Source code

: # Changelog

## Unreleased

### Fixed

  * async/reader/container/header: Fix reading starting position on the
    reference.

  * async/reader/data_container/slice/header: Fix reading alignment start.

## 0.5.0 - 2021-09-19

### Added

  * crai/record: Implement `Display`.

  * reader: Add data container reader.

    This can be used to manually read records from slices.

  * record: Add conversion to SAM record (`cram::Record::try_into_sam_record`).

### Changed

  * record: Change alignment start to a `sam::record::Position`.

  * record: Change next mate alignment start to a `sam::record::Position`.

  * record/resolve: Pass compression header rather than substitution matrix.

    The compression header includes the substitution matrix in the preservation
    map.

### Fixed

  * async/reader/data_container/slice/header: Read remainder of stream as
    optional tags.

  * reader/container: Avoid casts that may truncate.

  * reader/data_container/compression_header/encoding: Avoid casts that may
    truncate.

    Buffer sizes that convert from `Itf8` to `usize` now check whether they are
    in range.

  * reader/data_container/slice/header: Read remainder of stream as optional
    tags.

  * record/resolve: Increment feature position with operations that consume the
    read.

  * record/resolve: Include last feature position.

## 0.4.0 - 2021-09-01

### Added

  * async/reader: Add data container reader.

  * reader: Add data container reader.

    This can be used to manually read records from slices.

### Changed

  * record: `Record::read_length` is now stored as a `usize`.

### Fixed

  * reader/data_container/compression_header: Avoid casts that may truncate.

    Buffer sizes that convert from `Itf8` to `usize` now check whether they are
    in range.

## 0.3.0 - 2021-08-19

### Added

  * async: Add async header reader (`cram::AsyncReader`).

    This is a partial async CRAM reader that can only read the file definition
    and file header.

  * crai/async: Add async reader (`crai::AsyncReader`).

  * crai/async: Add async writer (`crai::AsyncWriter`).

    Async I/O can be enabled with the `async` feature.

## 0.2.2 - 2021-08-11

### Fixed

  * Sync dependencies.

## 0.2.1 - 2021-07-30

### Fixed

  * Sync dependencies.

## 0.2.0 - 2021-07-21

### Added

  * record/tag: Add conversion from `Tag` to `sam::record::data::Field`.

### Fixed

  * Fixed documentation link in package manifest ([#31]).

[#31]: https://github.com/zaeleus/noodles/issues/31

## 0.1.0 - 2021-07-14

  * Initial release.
* * *
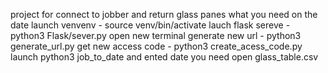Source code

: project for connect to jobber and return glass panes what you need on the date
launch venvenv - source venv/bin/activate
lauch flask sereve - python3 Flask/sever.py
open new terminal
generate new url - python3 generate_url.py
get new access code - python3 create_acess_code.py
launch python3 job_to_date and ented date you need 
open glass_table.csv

* [Task statement] Working through the entries above, copy every line in which "truncate" is found.

* [Solution for this problem]
  * reader/container: Avoid casts that may truncate.
    truncate.
  * reader/data_container/compression_header: Avoid casts that may truncate.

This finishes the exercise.